[Records provided]

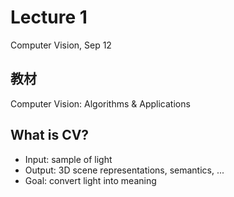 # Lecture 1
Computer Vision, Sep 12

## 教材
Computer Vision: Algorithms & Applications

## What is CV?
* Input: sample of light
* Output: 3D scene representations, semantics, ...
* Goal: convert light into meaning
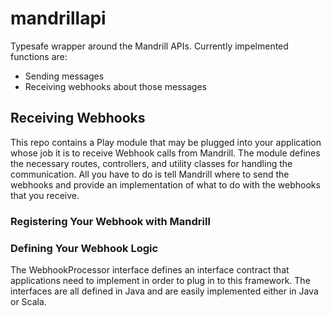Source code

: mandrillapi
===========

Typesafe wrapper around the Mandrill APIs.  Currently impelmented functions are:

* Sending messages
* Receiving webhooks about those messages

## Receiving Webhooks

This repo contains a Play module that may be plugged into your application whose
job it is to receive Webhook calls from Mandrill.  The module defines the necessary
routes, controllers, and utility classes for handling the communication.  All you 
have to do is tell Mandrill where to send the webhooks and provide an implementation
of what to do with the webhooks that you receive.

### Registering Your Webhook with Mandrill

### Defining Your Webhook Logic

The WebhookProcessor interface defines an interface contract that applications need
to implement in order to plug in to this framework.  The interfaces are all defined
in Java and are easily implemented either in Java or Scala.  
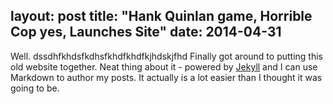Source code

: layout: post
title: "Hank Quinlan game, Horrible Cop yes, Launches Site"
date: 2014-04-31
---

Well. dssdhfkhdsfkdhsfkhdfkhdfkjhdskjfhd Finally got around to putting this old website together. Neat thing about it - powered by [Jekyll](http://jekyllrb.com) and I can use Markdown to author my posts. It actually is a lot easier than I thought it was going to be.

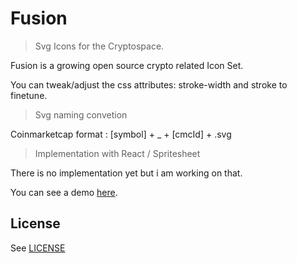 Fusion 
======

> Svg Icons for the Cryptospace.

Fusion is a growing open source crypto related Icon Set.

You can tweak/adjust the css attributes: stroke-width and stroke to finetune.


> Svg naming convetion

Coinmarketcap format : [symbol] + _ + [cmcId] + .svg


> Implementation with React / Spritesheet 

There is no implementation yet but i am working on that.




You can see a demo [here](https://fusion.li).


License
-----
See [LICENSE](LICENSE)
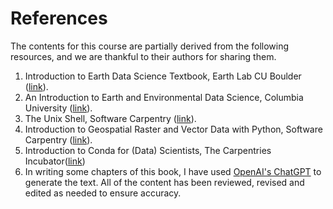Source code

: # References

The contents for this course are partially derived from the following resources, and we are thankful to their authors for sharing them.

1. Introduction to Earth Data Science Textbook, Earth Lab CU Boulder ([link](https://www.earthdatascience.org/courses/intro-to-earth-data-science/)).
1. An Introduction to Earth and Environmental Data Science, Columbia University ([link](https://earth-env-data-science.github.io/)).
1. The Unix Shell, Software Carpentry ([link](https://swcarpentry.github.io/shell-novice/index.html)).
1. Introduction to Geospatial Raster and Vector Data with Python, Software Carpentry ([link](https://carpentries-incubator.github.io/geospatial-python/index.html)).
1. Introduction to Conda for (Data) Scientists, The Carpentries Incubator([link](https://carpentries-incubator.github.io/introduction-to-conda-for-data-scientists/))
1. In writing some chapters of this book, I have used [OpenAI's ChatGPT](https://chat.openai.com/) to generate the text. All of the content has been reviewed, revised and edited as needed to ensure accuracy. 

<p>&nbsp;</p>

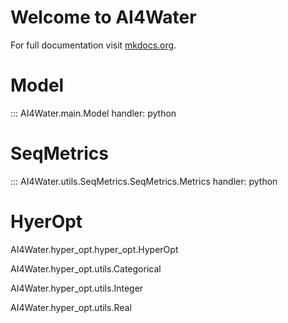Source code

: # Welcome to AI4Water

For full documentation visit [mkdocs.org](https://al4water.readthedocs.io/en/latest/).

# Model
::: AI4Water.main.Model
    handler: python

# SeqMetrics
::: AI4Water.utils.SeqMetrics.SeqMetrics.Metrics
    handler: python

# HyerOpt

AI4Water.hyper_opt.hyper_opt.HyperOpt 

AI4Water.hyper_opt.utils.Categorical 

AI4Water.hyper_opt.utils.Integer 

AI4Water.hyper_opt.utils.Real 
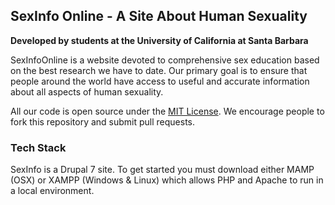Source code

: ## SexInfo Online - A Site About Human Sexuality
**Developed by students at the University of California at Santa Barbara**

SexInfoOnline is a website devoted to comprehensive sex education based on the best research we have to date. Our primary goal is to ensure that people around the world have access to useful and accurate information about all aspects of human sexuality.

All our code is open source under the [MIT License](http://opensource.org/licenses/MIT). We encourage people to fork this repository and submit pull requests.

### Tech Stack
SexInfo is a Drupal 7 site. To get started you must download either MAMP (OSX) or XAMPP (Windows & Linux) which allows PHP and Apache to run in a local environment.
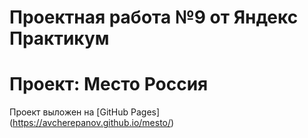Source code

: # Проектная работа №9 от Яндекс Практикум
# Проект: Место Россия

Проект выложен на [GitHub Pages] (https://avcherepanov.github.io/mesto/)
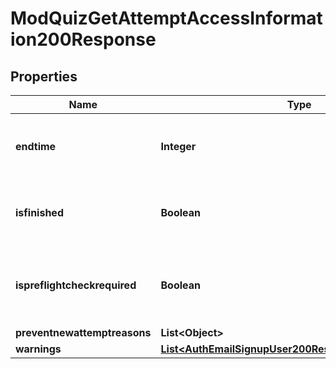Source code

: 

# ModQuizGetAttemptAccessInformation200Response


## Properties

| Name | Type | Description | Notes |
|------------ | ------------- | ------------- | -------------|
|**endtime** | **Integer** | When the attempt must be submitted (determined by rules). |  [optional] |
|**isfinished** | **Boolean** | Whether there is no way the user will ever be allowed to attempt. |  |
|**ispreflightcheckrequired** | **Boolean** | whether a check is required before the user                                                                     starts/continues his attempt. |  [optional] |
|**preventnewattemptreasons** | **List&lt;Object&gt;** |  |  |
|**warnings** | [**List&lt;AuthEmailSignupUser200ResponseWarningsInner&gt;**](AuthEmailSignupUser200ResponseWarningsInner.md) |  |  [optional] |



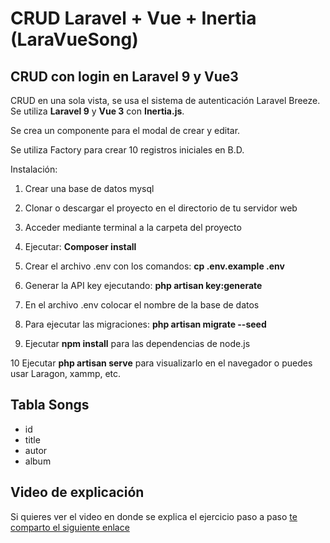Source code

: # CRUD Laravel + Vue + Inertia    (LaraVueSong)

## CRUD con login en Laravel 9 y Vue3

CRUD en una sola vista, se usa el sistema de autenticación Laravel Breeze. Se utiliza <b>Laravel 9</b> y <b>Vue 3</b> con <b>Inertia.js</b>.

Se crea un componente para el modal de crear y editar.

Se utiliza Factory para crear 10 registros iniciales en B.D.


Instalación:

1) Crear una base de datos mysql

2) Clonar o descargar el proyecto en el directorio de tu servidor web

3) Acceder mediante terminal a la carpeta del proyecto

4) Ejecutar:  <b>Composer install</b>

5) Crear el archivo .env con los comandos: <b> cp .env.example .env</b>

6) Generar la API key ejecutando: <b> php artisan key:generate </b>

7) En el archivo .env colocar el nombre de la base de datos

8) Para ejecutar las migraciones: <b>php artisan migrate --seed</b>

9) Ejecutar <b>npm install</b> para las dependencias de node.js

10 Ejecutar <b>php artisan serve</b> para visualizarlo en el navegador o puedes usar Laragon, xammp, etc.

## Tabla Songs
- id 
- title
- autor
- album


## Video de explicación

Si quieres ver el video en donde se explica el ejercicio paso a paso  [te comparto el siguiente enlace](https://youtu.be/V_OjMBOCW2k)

[/Records provided]

Work to complete:
Could you transcribe exactly the entries above, but only the lines from the one with "in Java and" through the one with "The contents for", and without pictures?

Answer for this exercise:
in Java and are easily implemented either in Java or Scala.  
Source code

: layout: post
title: "Hank Quinlan game, Horrible Cop yes, Launches Site"
date: 2014-04-31
---

Well. dssdhfkhdsfkdhsfkhdfkhdfkjhdskjfhd Finally got around to putting this old website together. Neat thing about it - powered by [Jekyll](http://jekyllrb.com) and I can use Markdown to author my posts. It actually is a lot easier than I thought it was going to be.

 Fusion 
======

> Svg Icons for the Cryptospace.

Fusion is a growing open source crypto related Icon Set.

You can tweak/adjust the css attributes: stroke-width and stroke to finetune.


> Svg naming convetion

Coinmarketcap format : [symbol] + _ + [cmcId] + .svg


> Implementation with React / Spritesheet 

There is no implementation yet but i am working on that.




You can see a demo [here](https://fusion.li).


License
-----
See [LICENSE](LICENSE)
Source code

: # References

The contents for this course are partially derived from the following resources, and we are thankful to their authors for sharing them.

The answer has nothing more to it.